April 13th, 2012, 09:06 PM
Slender-billed Curlew, Druridge Bay now not accepted
The latest BBRC WIP file indicates that the Slender-billed Curlew at Druridge Bay in 1998 is now no longer deemed acceptable - http://www.bbrc.org.uk/main-informat...rk-in-progress. A really tough decision considering all of the discussion about the bird, but it also needs to be ratified by the BOURC.
No doubt there will be even more....
add link to photos on surfbirds: http://www.surfbirds.com/mb/Features...ed-curlew.html
Last edited by Brian S; April 13th, 2012 at 09:16 PM.
April 14th, 2012, 08:46 AM
Tremendously sad in many ways.
I could never get my head round the published evidence...in some pictures it looks very convincing, in others not at all.
April 14th, 2012, 09:31 AM
See Forktail's note on the other thread, apparently the 'not proven' is an error:
Originally Posted by forktail
April 14th, 2012, 10:16 AM
Like many, I was surprised when this bird was accepted, it would have been much easier to 'sideline' the sighting.
It seems to have been the case over the ensuing years that there has been a considerable amount of 'sour grapes' over this sighting and the most noise regarding it's identity has been made by those who didn't see it.
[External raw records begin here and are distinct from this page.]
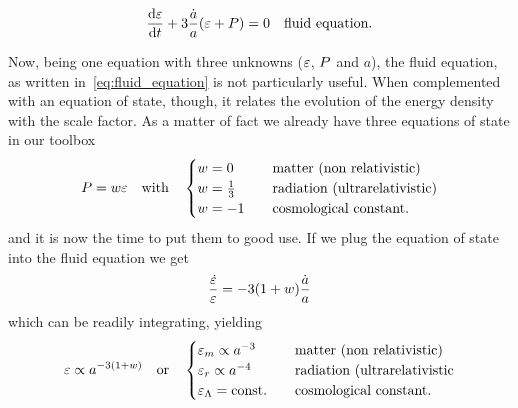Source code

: \begin{align}\label{eq:fluid_equation}
  \dv{\edensity}{t} + 3\frac{\dot{a}}{a}(\edensity + \pressure) = 0 \quad\text{fluid equation}.
\end{align}

Now, being one equation with three unknowns ($\edensity$, $\pressure$ and $a$), the
fluid equation, as written in~\eqref{eq:fluid_equation} is not particularly useful.
When complemented with an equation of state, though, it relates the evolution of the
energy density with the scale factor. As a matter of fact we already have three
equations of state in our toolbox
\begin{align*}
  \pressure = w \edensity
  \quad \text{with} \quad
  \begin{cases}
    w = 0 & \quad \text{matter (non relativistic)}\\
    w = \frac{1}{3} & \quad \text{radiation (ultrarelativistic)}\\
    w = -1 & \quad \text{cosmological constant}.
  \end{cases}
\end{align*}
and it is now the time to put them to good use. If we plug the equation of state
into the fluid equation we get
\begin{align*}
  \frac{\dot{\edensity}}{\edensity} = -3(1 + w) \frac{\dot{a}}{a}
\end{align*}
which can be readily integrating, yielding
\begin{align*}
  \edensity \propto a^{-3(1 + w)}
  \quad \text{or} \quad
  \begin{cases}
    \edensity_m \propto a^{-3} & \quad \text{matter (non relativistic)}\\
    \edensity_r \propto a^{-4} & \quad \text{radiation (ultrarelativistic}\\
    \edensity_\Lambda = \text{const.} & \quad \text{cosmological constant}.
  \end{cases}
\end{align*}


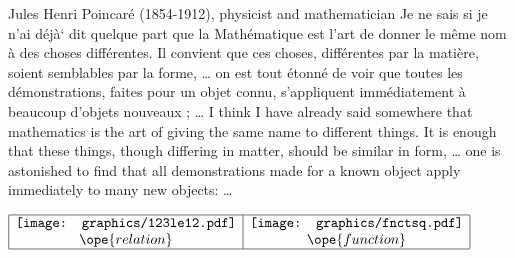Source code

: \qboxnqt
  {
    Jules Henri Poincar\'e (1854-1912), physicist and mathematician
    \footnotemark
  }
  {Je ne sais si je n'ai d\'ej\`a` dit quelque part que la Math\'ematique est 
  l'art de donner le m\^eme nom \`a des choses diff\'erentes. 
  Il convient que ces choses, diff\'erentes par la mati\`ere, 
  soient semblables par la forme, 
  \ldots
  on est tout \'etonn\'e 
  de voir que toutes les d\'emonstrations, faites pour un objet connu, 
  s'appliquent imm\'ediatement \`a beaucoup d'objets nouveaux ; 
  \ldots
  }
  {I think I have already said somewhere that mathematics is the art
   of giving the same name to different things. 
   It is enough that these things, though differing in matter, 
   should be similar in form, 
   \ldots
   one is astonished to find that all
   demonstrations made for a known object apply immediately to many new objects:
   \ldots
   }




$\begin{array}{|c|c|}
   \hline
   \texttt{[image: graphics/123le12.pdf]}
  &\texttt{[image: graphics/fnctsq.pdf]}
  \\\ope{relation}&\ope{function}
  \\\hline
\end{array}$




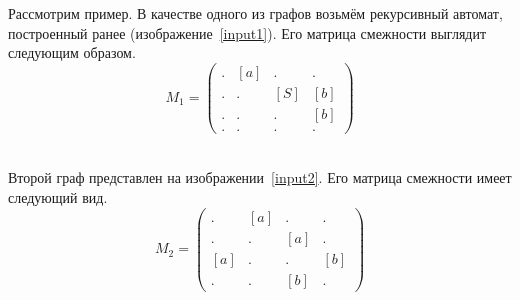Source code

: \begin{example}
Рассмотрим пример.
В качестве одного из графов возьмём рекурсивный автомат, построенный ранее (изображение~\ref{input1}).
Его матрица смежности выглядит следующим образом.
\[ M_1 =
\begin{pmatrix}
. & [a] & . & . \\
. & . & [S] & [b] \\
. & . & . & [b] \\
. & . & . & .
\end{pmatrix}
\]

\begin{align}
\label{input2}
    
\end{align}

Второй граф представлен на изображении~\ref{input2}.
Его матрица смежности имеет следующий вид.
\[ M_2 =
\begin{pmatrix}
. & [a] & . & . \\
. & . & [a] & . \\
[a] & . & . & [b] \\
. & . & [b] & .
\end{pmatrix}
\]


\end{example}

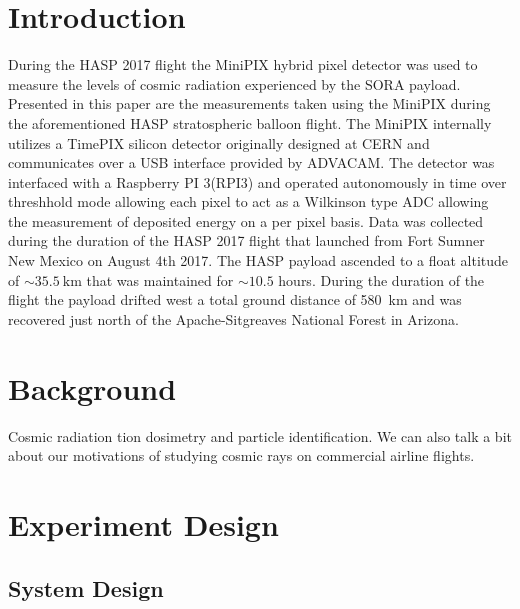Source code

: \documentclass[final,1p, times, twocolumn]{elsarticle}
\begin{document}
\linenumbers

\section{Introduction}
\label{Introduction}
During the HASP 2017\cite{hasp} flight the MiniPIX hybrid pixel detector\cite{minipix} was used to measure the levels of cosmic radiation experienced by the SORA payload\cite{sora}. Presented in this paper are the measurements taken using the MiniPIX during the aforementioned HASP stratospheric balloon flight. The MiniPIX internally utilizes a TimePIX silicon detector originally designed at CERN\cite{cern} and communicates over a USB interface provided by ADVACAM\cite{advacam}. The detector was interfaced with a Raspberry PI 3(RPI3) and operated autonomously in time over threshhold mode allowing each pixel to act as a Wilkinson type ADC allowing the measurement of deposited energy on a per pixel basis. Data was collected during the duration of the HASP 2017 flight that launched from Fort Sumner New Mexico on August 4th 2017. The HASP payload ascended to a float altitude of $\sim{}\SI{35.5}{\kilo\meter}$ that was maintained for $\sim{}10.5$ hours. During the duration of the flight the payload drifted west a total ground distance of \SI{580}{\kilo\meter} and was recovered just north of the Apache-Sitgreaves National Forest in Arizona.


\section{Background}
\label{Background}
Cosmic radiation 
tion dosimetry and particle identification. We can also talk a bit about our motivations of studying cosmic rays on commercial airline flights.

\section{Experiment Design}
\label{Experiment Design}

\subsection{System Design}
\end{document}
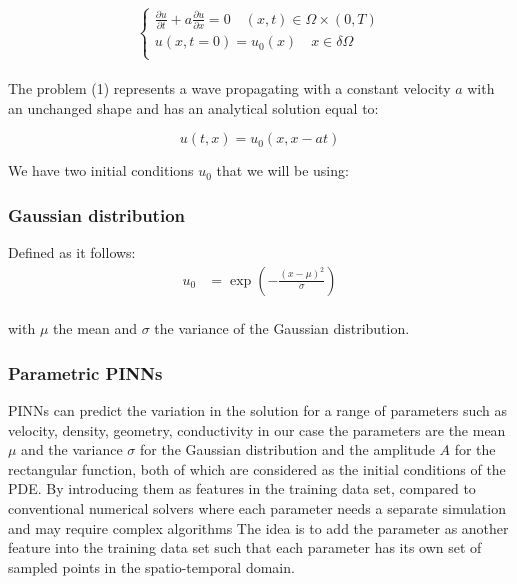 \documentclass{article}
\begin{document}
\begin{equation}
    \begin{cases}
    \frac{\partial u}{\partial t} + a \frac{\partial u}{\partial x} = 0 \quad (x,t) \in \Omega \times (0,T) \\
     u(x,t=0) = u_0(x) \quad x \in \delta \Omega \\
    \end{cases}
\end{equation}
\\
The problem (1) represents a wave propagating with a constant velocity $a$ with an unchanged shape and has an analytical solution equal to: 

$$
u(t, x)=u_0(x, x-at)
$$

We have two initial conditions $u_0$ that we will be using:  
\subsubsection*{Gaussian distribution}

Defined as it follows:
\begin{align*}
    u_0 &= \exp\left(-\frac{(x - \mu)^2}{\sigma}\right)
\end{align*}
\\
with $\mu$ the mean and $\sigma$ the variance of the Gaussian distribution.



\subsubsection{Parametric PINNs}

PINNs can predict the variation in the solution for a range of parameters such as velocity, density, geometry, conductivity in our case the parameters are the mean $\mu$ and the variance $\sigma$ for the Gaussian distribution and the amplitude $A$ for the rectangular function, both of which are considered as the initial conditions of the PDE.
By introducing them as features in the training data set, compared to conventional numerical solvers where each parameter needs a separate simulation and may require complex algorithms The idea is to add the parameter as another feature into the training data set such that each parameter has its own set of sampled points in the spatio-temporal domain.
\end{document}
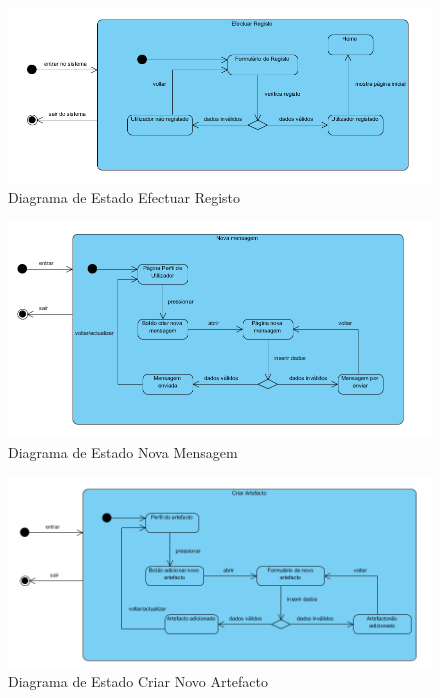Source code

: ﻿\documentclass[12pt,a4paper]{article}
\begin{document}
\begin{figure}[h!]
\centering
\includegraphics[scale=0.7]{estado/registo}
\caption{Diagrama de Estado Efectuar Registo} 
\end{figure} 

\begin{figure}[h!]
\centering
\includegraphics[scale=0.7]{estado/novamensagem}
\caption{Diagrama de Estado Nova Mensagem} 
\end{figure} 

\begin{figure}[h!]
\centering
\includegraphics[scale=0.7]{estado/criarartefacto}
\caption{Diagrama de Estado Criar Novo Artefacto} 
\end{figure} 
  
\end{document}
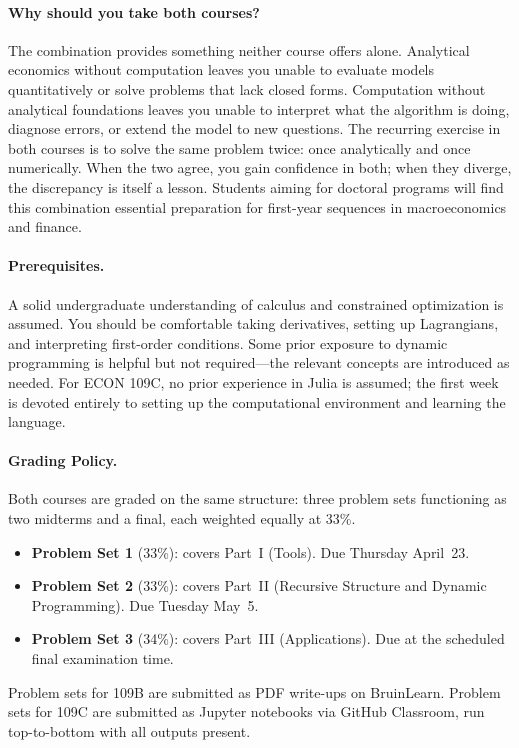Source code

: \paragraph{Why should you take both courses?}
The combination provides something neither course offers alone.
Analytical economics without computation leaves you unable to evaluate models quantitatively or solve problems that lack closed forms.
Computation without analytical foundations leaves you unable to interpret what the algorithm is doing, diagnose errors, or extend the model to new questions.
The recurring exercise in both courses is to solve the same problem twice: once analytically and once numerically.
When the two agree, you gain confidence in both; when they diverge, the discrepancy is itself a lesson.
Students aiming for doctoral programs will find this combination essential preparation for first-year sequences in macroeconomics and finance.

\paragraph{Prerequisites.}
A solid undergraduate understanding of calculus and constrained optimization is assumed.
You should be comfortable taking derivatives, setting up Lagrangians, and interpreting first-order conditions.
Some prior exposure to dynamic programming is helpful but not required---the relevant concepts are introduced as needed.
For ECON 109C, no prior experience in Julia is assumed; the first week is devoted entirely to setting up the computational environment and learning the language.

\paragraph{Grading Policy.}
Both courses are graded on the same structure: three problem sets functioning as two midterms and a final, each weighted equally at 33\%.
\begin{itemize}
    \item \textbf{Problem Set 1} (33\%): covers Part~I (Tools). Due Thursday April~23.
    \item \textbf{Problem Set 2} (33\%): covers Part~II (Recursive Structure and Dynamic Programming). Due Tuesday May~5.
    \item \textbf{Problem Set 3} (34\%): covers Part~III (Applications). Due at the scheduled final examination time.
\end{itemize}
Problem sets for 109B are submitted as PDF write-ups on BruinLearn.
Problem sets for 109C are submitted as Jupyter notebooks via GitHub Classroom, run top-to-bottom with all outputs present.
For the record, I did see it, wasn't sure what the heck it was, just knew it didn't look like I expected it to but I'm not a competetive lister so acceptance or not is secondary, seems we have probably lost another species from the planet.
Last edited by andyadcock; April 14th, 2012 at 10:19 AM.
April 14th, 2012, 11:16 AM
Note the quoted retraction below from Nigel Hudson.
I have to apologise before things go ridiculous. I did things in a bit of a hurry last night and that is a genuine error. It is still In Circulation. We do intend to write a full article on the very long assessment process, and I totally agree that any annoucemnts for such high-profile records should not be given simply by a spreadsheet on a web-site. As I have said before the WIP file is not the 'document of record' - that is the annual report in British Birds.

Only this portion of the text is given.